What is needed
Every line of the material that mentions the word "even" should be copied out.

═══ Material for this exercise

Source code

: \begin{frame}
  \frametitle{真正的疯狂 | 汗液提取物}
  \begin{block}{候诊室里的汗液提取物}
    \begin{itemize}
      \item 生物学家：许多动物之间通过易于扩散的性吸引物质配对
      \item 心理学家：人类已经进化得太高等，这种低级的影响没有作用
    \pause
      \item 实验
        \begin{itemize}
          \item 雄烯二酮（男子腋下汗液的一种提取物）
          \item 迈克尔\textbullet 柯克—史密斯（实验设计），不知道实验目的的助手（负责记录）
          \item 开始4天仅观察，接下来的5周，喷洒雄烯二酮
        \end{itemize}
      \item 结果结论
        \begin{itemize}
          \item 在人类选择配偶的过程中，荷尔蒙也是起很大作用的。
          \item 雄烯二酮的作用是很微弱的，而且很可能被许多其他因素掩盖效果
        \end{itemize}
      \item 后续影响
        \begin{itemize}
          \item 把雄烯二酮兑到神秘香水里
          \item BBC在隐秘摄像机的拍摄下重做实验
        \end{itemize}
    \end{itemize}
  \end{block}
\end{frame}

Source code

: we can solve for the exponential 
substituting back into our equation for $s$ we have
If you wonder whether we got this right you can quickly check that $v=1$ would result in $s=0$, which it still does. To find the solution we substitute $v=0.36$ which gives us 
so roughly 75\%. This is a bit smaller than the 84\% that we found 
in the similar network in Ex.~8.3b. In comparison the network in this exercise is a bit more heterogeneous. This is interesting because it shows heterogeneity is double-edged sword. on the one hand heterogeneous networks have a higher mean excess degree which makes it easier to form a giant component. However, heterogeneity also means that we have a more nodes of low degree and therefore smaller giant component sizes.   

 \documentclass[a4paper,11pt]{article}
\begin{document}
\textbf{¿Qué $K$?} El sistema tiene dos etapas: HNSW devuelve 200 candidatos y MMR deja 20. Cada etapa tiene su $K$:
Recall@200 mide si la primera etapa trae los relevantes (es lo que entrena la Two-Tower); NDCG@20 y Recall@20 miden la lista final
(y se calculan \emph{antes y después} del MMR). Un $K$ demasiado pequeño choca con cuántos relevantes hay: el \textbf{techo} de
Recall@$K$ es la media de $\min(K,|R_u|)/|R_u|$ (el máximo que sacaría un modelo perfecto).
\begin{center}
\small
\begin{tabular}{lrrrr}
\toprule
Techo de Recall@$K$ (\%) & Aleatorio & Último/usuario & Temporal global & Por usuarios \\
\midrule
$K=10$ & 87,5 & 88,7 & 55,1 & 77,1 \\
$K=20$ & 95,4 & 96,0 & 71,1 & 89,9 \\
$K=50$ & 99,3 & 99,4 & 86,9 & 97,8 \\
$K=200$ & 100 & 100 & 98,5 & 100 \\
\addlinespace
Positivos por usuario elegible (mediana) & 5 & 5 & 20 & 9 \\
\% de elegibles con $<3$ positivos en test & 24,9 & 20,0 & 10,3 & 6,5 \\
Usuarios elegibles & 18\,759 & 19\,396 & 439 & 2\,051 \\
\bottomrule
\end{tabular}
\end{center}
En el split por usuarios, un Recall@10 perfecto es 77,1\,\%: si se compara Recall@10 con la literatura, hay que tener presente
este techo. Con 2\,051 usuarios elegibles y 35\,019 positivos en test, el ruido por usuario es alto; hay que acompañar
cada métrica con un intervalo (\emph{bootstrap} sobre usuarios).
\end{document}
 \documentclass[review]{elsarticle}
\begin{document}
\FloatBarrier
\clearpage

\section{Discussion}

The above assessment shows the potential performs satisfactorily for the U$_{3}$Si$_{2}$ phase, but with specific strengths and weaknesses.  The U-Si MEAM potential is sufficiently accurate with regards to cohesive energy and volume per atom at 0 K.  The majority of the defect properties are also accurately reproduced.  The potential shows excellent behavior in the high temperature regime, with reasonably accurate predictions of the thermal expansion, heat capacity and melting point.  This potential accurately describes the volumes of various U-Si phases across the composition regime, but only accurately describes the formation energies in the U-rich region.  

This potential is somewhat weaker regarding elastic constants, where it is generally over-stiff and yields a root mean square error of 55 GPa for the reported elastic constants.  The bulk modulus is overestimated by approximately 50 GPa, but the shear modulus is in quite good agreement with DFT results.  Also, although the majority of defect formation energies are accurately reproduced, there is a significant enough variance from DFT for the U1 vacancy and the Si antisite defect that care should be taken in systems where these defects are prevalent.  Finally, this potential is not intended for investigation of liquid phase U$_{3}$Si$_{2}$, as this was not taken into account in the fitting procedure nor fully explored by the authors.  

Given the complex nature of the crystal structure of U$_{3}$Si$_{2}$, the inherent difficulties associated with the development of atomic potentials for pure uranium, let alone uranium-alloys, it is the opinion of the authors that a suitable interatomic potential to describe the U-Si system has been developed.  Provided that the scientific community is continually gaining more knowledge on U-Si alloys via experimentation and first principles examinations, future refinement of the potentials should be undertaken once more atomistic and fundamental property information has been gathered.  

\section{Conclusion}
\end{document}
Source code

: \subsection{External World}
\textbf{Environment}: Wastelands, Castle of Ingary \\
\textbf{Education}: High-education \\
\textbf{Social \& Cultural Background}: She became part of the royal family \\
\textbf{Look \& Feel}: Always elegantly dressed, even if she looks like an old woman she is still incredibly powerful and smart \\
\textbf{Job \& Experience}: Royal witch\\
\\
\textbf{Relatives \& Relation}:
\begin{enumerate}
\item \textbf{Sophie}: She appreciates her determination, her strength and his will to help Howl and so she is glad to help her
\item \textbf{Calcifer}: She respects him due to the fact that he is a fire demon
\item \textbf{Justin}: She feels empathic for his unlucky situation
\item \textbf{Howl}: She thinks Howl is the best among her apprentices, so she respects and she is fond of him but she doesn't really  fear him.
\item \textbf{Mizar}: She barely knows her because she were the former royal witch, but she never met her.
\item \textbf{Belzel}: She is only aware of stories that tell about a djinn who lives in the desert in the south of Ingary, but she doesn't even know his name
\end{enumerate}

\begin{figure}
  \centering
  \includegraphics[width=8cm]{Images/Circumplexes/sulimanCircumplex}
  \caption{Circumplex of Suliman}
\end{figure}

══════

Expected answer
\textbf{Look \& Feel}: Always elegantly dressed, even if she looks like an old woman she is still incredibly powerful and smart \\
\item \textbf{Belzel}: She is only aware of stories that tell about a djinn who lives in the desert in the south of Ingary, but she doesn't even know his name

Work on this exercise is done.